EASTER SUNDAY
CHRIST, THE VICTOR
I
remember once looking at some school assembly material for Easter, and I was
interested to see that the suggested visual aid for Easter Day was a pair of
Nike trainers. To anyone who knows me it won’t come as a surprise that I don’t
own a pair of Nike trainers. But the point is that the word Nike goes with the
picture on the front cover of our service sheet today, because Nike is Greek
for victory. Just think of all those amazing ads for world famous athletes
racing headlong for victory. Today Christ is victor, and the picture shows him
with one foot on the edge of the tomb, almost poised to spring into this
new life and hit the ground running.
Speaking
as someone who loathed every school sports day I can ever remember – last in
the egg-and-spoon race, last in the sack race, last in the three-legged race
and every other wretched race – this isn’t an image that works for me very
easily.
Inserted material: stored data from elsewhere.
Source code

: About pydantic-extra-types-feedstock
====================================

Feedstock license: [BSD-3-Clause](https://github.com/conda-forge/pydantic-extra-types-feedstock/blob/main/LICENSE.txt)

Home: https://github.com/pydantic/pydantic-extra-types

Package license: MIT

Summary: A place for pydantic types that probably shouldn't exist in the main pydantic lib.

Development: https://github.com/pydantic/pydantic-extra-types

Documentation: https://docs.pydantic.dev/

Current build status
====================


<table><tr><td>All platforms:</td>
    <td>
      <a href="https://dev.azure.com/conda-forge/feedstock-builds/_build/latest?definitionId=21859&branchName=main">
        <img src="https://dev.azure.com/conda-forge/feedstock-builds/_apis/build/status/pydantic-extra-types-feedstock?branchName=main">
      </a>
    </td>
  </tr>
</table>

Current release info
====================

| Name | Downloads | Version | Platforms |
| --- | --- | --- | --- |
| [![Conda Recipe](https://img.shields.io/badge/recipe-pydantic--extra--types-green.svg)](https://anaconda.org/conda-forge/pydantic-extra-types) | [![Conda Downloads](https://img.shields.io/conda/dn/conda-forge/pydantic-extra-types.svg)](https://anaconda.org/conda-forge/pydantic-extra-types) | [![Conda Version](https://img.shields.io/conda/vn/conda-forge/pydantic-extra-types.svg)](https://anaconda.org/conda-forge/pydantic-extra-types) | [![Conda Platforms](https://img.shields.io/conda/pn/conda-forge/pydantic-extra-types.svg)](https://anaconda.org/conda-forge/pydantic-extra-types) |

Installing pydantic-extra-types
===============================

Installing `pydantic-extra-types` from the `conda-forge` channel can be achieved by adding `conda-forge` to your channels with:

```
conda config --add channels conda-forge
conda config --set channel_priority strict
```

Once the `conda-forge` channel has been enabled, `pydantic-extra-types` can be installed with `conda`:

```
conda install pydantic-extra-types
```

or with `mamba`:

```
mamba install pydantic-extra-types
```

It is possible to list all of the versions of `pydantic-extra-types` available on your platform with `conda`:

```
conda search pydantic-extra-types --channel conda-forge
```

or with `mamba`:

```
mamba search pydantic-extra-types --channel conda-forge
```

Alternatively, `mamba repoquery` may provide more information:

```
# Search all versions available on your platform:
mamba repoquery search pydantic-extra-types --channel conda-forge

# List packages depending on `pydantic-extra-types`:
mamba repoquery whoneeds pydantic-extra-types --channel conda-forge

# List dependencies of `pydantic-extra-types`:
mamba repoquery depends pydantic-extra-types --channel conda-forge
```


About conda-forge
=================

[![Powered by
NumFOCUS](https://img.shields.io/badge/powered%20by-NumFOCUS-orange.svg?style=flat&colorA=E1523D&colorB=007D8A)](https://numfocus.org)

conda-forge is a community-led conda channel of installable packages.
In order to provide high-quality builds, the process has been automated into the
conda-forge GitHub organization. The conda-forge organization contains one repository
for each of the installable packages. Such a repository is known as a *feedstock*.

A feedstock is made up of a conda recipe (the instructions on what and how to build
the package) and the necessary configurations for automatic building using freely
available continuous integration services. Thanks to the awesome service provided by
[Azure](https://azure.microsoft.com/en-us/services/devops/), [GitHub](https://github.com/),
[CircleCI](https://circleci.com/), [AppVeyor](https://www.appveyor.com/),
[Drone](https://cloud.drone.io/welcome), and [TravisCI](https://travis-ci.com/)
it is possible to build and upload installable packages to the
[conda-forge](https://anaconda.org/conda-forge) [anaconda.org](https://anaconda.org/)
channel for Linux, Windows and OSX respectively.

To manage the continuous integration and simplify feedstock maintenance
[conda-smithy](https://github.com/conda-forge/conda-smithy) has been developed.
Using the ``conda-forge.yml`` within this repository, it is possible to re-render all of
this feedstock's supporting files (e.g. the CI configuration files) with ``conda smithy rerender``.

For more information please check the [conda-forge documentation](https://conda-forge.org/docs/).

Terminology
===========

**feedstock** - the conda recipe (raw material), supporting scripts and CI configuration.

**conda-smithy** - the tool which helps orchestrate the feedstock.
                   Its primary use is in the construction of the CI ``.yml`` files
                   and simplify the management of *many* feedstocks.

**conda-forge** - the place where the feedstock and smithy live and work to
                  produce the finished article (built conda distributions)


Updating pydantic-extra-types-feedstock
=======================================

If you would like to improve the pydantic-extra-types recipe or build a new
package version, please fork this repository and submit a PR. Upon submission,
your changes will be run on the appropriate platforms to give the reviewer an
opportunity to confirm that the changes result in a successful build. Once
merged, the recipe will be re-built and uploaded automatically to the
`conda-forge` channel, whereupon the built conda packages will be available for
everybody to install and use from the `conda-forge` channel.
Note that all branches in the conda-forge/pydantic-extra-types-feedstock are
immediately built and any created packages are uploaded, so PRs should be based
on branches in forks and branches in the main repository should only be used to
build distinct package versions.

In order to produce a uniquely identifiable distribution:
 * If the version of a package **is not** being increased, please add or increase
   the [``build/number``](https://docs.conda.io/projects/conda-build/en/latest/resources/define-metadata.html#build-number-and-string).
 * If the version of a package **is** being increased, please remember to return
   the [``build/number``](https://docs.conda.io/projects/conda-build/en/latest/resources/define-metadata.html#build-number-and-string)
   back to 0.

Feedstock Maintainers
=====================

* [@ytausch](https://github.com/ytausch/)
That is, it doesn’t work if Jesus has done this for himself – like
those kids we can all remember in school who were brilliant at everything,
almost as if there was nothing to it. Resurrection? No sweat!
If
this is how it works, then there’s no hope for me. I’m stuck at the starting
line; I’m dead in the tomb. But this isn’t how it happened. And the Bible is
absolutely specific so we don’t miss the point. Jesus didn’t rise from the
dead. God RAISED Jesus from the dead. The God who says “This is my Beloved”,
his whisper of love was again heard in the darkness of the tomb. Rise up, my
Jesus, rise up my Beloved. Resurrection begins from within, not by flexing your
muscles, but by hearing the Word that speaks everything into life, including
you.
Not
being able to keep up in the race of life is something many of us experience,
that sense of being left behind, stuck. It is a kind of death, a tomb. But
isn’t it most people’s experience that it is only the loving voice of another
that can raise you up and get you moving again?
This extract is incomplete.